Wenn Ihr Fragen und/oder Anregungen an uns habt, stehe ich Euch gerne zur Verfügung.


----------



## MTB-News.de




----------



## Schrauber79 (17. Juni 2019)

Hallo,

Ich werde dieses Jahr mal wieder mitfahren; 2014 war ich Mal dabei und habe auch nur diese Strecke. Ich habe gehört, dass es Änderungen bei der Kleinen Schleife gibt - Bitburger Steige ist angeblich raus. Gibt es da aktuelle GPSis? Das wäre schon ein kleiner Vorteil.

Gibt es denn eigentlich noch die Möglichkeit als Neuling die Strecke mit Führung abzufahren?

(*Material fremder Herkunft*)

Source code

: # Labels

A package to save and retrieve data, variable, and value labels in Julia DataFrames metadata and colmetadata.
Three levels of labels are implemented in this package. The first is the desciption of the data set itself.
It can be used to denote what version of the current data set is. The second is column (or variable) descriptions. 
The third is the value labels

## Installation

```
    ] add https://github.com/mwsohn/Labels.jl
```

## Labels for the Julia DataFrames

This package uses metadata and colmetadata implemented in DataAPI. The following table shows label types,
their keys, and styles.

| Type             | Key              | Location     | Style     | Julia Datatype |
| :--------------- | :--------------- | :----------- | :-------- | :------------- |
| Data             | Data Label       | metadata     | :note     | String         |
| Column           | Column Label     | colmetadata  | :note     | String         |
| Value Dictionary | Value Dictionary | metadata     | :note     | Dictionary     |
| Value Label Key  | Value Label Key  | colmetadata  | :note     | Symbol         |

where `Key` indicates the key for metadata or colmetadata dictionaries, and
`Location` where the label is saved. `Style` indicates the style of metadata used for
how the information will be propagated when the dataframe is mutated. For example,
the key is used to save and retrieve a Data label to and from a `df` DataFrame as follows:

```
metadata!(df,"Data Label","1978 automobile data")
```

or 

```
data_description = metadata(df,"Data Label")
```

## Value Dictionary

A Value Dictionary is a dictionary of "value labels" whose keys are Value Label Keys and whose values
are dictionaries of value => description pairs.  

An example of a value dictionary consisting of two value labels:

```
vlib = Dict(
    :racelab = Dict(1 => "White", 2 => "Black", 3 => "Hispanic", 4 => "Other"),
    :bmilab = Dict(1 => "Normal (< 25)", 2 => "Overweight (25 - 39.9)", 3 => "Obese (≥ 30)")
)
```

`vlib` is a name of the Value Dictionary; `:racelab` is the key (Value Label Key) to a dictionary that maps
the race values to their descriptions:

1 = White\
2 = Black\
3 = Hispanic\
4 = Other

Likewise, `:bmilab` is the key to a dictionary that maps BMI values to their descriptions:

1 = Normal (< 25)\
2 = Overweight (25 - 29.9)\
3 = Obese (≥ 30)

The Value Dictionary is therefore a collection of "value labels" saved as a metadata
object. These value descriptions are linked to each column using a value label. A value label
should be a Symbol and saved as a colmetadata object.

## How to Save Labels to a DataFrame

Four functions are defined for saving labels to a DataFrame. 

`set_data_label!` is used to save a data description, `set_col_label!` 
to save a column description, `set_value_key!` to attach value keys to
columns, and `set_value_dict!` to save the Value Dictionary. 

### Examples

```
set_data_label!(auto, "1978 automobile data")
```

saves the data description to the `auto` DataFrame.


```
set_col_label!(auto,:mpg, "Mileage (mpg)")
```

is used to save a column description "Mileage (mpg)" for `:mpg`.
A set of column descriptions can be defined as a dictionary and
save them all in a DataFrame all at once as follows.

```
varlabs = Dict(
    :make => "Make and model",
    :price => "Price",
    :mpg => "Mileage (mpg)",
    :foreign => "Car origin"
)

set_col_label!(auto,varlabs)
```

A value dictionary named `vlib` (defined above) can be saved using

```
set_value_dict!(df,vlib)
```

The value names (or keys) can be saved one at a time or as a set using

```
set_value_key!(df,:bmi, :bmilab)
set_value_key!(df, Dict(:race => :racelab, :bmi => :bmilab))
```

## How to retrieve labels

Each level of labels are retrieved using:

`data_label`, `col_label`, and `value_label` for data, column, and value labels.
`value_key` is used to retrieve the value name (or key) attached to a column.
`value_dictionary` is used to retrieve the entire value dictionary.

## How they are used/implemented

Das war 2014 sehr hilfreich.


----------



## ActionGourmet (18. Juni 2019)

Schrauber79 schrieb:


> Hallo,
> 
> Ich werde dieses Jahr mal wieder mitfahren; 2014 war ich Mal dabei und habe auch nur diese Strecke. Ich habe gehört, dass es Änderungen bei der Kleinen Schleife gibt - Bitburger Steige ist angeblich raus. Gibt es da aktuelle GPSis? Das wäre schon ein kleiner Vorteil.
> 
> Gibt es denn eigentlich noch die Möglichkeit als Neuling die Strecke mit Führung abzufahren? Das war 2014 sehr hilfreich.



Hallo @Schrauber79,
da ich in dem Projekt noch ganz neu bin, fehlen mir die Infos. Mein Ansprechpartner ist diese Woche dummerweise gerade in Urlaub. Ich melde mich anfang nächster Woche. - Sorry.


----------



## ActionGourmet (18. Juni 2019)

...so ich habe die Infos. Genaue Streckendetails werden aus verschiedenen Gründen nicht vorab veröffentlicht. Im Wesentlichen darum, da die Strecken teilweise speziell nur für das Event freigegeben werden. Des Weiteren sollen die Chancen bzw. Voraussetzungen für alle gleich sein. - Soviel darf ich aber verraten, die Strecken werden bzw. haben sich nicht wesentlich verändert.


----------



## Schrauber79 (10. Juli 2019)

Danke für den Hinweis.

Eine Vorabfahrt wie 2014 gibt es nicht mehr?


----------



## ActionGourmet (15. Juli 2019)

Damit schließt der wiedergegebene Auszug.